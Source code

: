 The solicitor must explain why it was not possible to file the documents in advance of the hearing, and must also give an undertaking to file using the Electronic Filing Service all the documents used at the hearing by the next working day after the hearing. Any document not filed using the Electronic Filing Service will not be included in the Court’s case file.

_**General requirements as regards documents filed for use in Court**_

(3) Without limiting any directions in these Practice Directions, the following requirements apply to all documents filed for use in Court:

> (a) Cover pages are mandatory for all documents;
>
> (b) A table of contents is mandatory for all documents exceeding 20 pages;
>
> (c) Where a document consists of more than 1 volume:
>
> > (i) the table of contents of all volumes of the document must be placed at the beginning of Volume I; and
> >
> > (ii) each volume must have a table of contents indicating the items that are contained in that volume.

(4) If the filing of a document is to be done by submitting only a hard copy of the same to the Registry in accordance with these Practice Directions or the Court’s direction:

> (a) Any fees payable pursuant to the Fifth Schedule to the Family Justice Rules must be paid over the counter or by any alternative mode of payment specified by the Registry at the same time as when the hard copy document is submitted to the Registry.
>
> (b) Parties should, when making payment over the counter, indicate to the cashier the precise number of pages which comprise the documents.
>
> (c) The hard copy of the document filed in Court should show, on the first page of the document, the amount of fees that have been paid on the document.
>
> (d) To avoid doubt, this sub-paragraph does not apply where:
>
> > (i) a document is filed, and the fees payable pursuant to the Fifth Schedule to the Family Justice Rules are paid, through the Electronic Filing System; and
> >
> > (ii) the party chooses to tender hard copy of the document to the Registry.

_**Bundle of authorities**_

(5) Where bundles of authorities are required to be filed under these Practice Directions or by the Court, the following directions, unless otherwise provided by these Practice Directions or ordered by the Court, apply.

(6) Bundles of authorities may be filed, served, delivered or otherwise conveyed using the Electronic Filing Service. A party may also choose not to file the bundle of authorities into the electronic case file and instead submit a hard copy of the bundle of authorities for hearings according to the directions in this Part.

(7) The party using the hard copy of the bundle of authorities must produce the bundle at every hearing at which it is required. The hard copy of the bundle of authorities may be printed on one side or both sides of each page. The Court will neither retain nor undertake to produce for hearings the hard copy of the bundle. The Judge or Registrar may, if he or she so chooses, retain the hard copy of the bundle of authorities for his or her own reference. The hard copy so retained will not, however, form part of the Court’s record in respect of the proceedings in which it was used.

=====

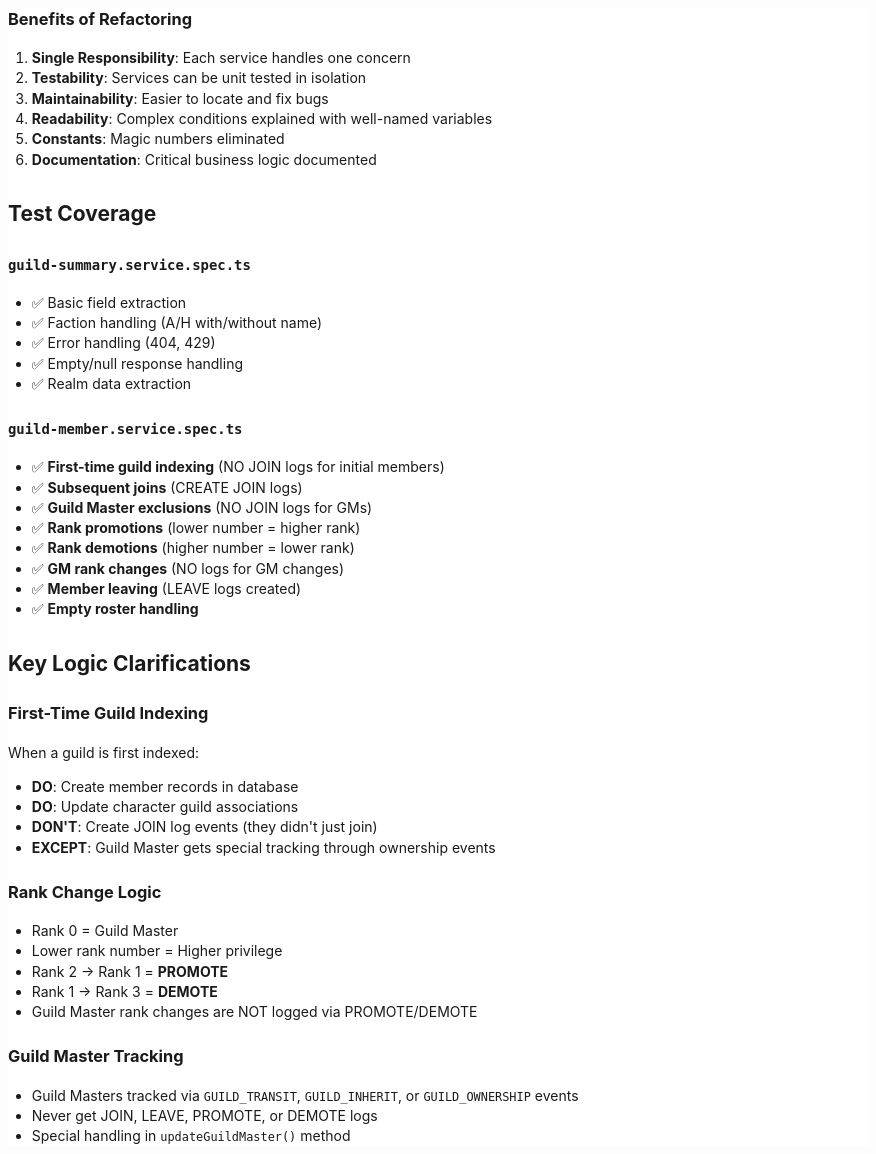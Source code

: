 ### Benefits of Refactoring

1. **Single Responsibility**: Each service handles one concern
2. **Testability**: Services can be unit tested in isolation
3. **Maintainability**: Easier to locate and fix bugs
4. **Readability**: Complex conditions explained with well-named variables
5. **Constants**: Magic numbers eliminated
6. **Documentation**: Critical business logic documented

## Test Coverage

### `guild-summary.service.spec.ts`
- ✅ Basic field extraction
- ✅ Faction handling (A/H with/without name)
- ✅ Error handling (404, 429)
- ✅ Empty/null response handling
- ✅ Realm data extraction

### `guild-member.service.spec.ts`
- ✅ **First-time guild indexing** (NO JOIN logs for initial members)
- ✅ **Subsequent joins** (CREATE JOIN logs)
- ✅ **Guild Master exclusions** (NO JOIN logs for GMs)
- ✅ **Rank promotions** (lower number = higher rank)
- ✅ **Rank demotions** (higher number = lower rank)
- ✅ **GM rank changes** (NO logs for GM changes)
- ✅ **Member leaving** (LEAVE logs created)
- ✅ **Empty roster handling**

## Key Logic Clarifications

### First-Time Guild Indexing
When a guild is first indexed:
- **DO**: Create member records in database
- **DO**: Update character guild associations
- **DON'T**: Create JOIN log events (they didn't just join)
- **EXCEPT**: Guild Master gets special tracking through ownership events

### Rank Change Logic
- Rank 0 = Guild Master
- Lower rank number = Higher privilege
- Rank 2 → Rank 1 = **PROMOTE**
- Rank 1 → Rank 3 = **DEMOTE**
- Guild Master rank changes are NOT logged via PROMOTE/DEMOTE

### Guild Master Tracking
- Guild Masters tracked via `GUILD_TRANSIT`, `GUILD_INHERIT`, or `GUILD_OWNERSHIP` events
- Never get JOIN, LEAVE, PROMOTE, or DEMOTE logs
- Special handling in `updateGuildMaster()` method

=====

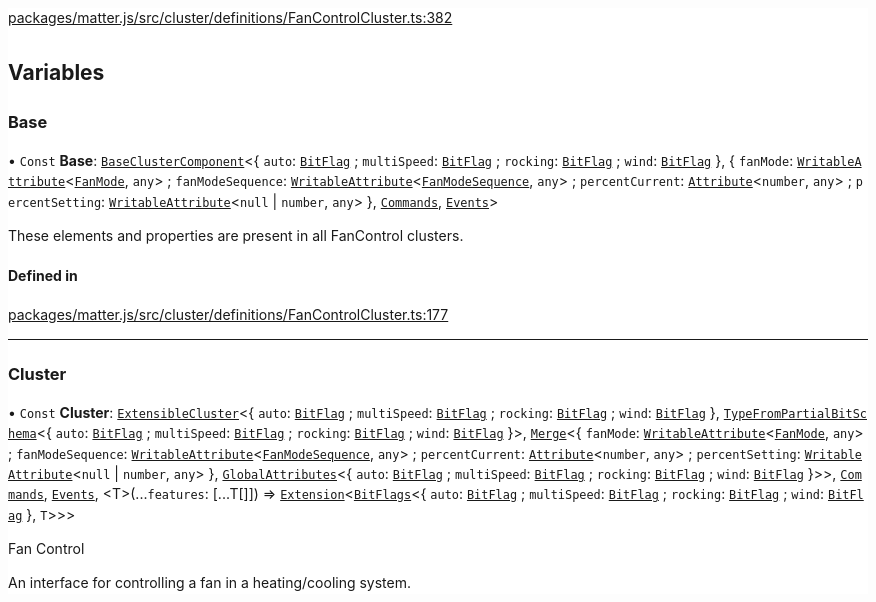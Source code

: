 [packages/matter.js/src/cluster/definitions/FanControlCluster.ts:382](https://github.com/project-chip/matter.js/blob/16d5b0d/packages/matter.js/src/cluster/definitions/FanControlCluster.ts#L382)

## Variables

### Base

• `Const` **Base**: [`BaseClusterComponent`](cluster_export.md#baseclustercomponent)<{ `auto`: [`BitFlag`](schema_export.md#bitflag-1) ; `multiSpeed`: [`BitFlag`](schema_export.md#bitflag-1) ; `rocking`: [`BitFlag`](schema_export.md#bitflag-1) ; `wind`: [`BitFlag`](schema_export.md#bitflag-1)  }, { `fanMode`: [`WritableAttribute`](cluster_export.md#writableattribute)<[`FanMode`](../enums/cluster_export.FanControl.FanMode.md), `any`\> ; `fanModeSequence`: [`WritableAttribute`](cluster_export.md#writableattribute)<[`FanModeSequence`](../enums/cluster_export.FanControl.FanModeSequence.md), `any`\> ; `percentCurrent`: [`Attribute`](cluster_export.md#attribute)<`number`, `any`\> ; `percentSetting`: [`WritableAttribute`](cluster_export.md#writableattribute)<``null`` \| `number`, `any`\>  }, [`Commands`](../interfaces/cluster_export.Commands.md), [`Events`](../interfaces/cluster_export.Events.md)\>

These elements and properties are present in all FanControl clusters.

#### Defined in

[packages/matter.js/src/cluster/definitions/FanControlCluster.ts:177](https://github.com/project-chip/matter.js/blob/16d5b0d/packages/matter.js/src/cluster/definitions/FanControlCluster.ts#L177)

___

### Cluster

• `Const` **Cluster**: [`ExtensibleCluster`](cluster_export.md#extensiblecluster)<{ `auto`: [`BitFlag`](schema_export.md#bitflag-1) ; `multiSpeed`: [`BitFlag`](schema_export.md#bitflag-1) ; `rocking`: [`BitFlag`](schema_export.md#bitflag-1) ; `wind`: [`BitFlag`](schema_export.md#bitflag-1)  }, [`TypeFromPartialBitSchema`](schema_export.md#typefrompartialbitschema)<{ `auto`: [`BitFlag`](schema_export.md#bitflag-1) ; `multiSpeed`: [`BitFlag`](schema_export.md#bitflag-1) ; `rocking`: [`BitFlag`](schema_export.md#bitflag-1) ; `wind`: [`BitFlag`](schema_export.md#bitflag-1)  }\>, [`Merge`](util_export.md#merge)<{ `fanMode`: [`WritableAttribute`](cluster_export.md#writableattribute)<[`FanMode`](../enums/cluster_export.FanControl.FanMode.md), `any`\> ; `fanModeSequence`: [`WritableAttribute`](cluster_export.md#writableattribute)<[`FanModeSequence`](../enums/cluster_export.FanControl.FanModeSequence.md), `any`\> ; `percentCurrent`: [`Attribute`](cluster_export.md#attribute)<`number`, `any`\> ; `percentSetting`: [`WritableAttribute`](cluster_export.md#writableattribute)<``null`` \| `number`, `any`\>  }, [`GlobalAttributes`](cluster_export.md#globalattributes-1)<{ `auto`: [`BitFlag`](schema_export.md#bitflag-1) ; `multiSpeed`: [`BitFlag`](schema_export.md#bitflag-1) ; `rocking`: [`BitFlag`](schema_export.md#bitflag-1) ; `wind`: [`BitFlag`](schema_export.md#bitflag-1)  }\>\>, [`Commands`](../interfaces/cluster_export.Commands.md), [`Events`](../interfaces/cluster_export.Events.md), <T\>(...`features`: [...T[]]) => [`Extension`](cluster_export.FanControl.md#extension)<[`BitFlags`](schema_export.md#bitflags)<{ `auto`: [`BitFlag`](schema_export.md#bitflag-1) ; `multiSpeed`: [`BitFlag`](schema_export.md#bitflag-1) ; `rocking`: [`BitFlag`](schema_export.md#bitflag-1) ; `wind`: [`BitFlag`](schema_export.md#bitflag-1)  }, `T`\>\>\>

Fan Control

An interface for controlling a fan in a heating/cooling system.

=====

_WHAT YOU ARE ASKED TO DO_: Across the listing above, tally the lines that include "DEMOTE". Only the total is wanted.

_EXERCISE RESULT_: 3